§ **EXERCISE REQUIREMENTS**
For the entries below, the expected answer is the line with "## Properties", the line with "[[Back to Model", and every line between them, exactly as written, and nothing more.

§ **SUPPLIED RECORDS**

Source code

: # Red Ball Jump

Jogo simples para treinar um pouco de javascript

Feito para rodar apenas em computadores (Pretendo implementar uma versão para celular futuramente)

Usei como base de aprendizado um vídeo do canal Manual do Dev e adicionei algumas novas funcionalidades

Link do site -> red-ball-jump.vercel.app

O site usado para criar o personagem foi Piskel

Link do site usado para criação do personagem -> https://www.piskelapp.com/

...

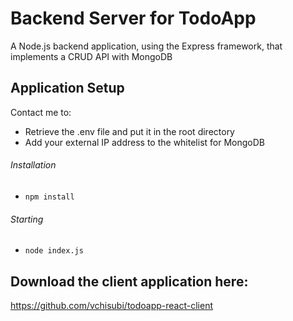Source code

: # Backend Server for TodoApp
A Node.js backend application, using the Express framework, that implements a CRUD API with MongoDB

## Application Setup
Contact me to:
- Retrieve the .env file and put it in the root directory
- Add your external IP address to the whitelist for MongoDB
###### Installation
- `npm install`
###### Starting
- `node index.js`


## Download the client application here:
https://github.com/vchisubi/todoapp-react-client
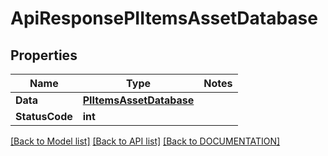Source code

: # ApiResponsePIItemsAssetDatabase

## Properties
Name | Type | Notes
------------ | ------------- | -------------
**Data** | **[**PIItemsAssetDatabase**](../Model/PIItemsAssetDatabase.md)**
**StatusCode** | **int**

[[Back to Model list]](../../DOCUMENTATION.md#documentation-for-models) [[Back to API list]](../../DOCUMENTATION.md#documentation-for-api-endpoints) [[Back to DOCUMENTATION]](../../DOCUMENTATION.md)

§ **ANSWER BOX**
## Properties
Name | Type | Notes
------------ | ------------- | -------------
**Data** | **[**PIItemsAssetDatabase**](../Model/PIItemsAssetDatabase.md)**
**StatusCode** | **int**

[[Back to Model list]](../../DOCUMENTATION.md#documentation-for-models) [[Back to API list]](../../DOCUMENTATION.md#documentation-for-api-endpoints) [[Back to DOCUMENTATION]](../../DOCUMENTATION.md)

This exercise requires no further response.